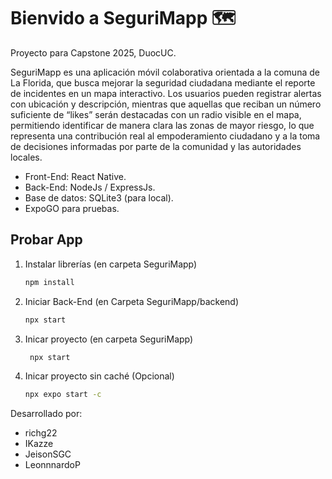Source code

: # Bienvido a SeguriMapp 🗺

Proyecto para Capstone 2025, DuocUC.

SeguriMapp es una aplicación móvil colaborativa orientada a la comuna de La Florida, que busca mejorar la seguridad ciudadana mediante el reporte de incidentes en un mapa interactivo. Los usuarios pueden registrar alertas con ubicación y descripción, mientras que aquellas que reciban un número suficiente de “likes” serán destacadas con un radio visible en el mapa, permitiendo identificar de manera clara las zonas de mayor riesgo, lo que representa una contribución real al empoderamiento ciudadano y a la toma de decisiones informadas por parte de la comunidad y las autoridades locales.

- Front-End: React Native.
- Back-End: NodeJs / ExpressJs.
- Base de datos: SQLite3 (para local).
- ExpoGO para pruebas.

## Probar App

1. Instalar librerías (en carpeta SeguriMapp)

   ```bash
   npm install
   ```

2. Iniciar Back-End (en Carpeta SeguriMapp/backend)

   ```bash
   npx start
   ```
3. Inicar proyecto (en carpeta SeguriMapp)

     ```bash
      npx start
      ```

4. Inicar proyecto sin caché (Opcional)
    ```bash
   npx expo start -c
   ```

Desarrollado por:

- richg22
- IKazze
- JeisonSGC
- LeonnnardoP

# # # #

_EXERCISE OBJECTIVE:_
The answer must be an exact copy of the records, with no pictures in it.

_OUTPUT FOR THIS TASK:_
Source code

: # Bienvido a SeguriMapp 🗺

Proyecto para Capstone 2025, DuocUC.

SeguriMapp es una aplicación móvil colaborativa orientada a la comuna de La Florida, que busca mejorar la seguridad ciudadana mediante el reporte de incidentes en un mapa interactivo. Los usuarios pueden registrar alertas con ubicación y descripción, mientras que aquellas que reciban un número suficiente de “likes” serán destacadas con un radio visible en el mapa, permitiendo identificar de manera clara las zonas de mayor riesgo, lo que representa una contribución real al empoderamiento ciudadano y a la toma de decisiones informadas por parte de la comunidad y las autoridades locales.

- Front-End: React Native.
- Back-End: NodeJs / ExpressJs.
- Base de datos: SQLite3 (para local).
- ExpoGO para pruebas.

## Probar App

1. Instalar librerías (en carpeta SeguriMapp)

   ```bash
   npm install
   ```

2. Iniciar Back-End (en Carpeta SeguriMapp/backend)

   ```bash
   npx start
   ```
3. Inicar proyecto (en carpeta SeguriMapp)

     ```bash
      npx start
      ```

4. Inicar proyecto sin caché (Opcional)
    ```bash
   npx expo start -c
   ```

Desarrollado por:

- richg22
- IKazze
- JeisonSGC
- LeonnnardoP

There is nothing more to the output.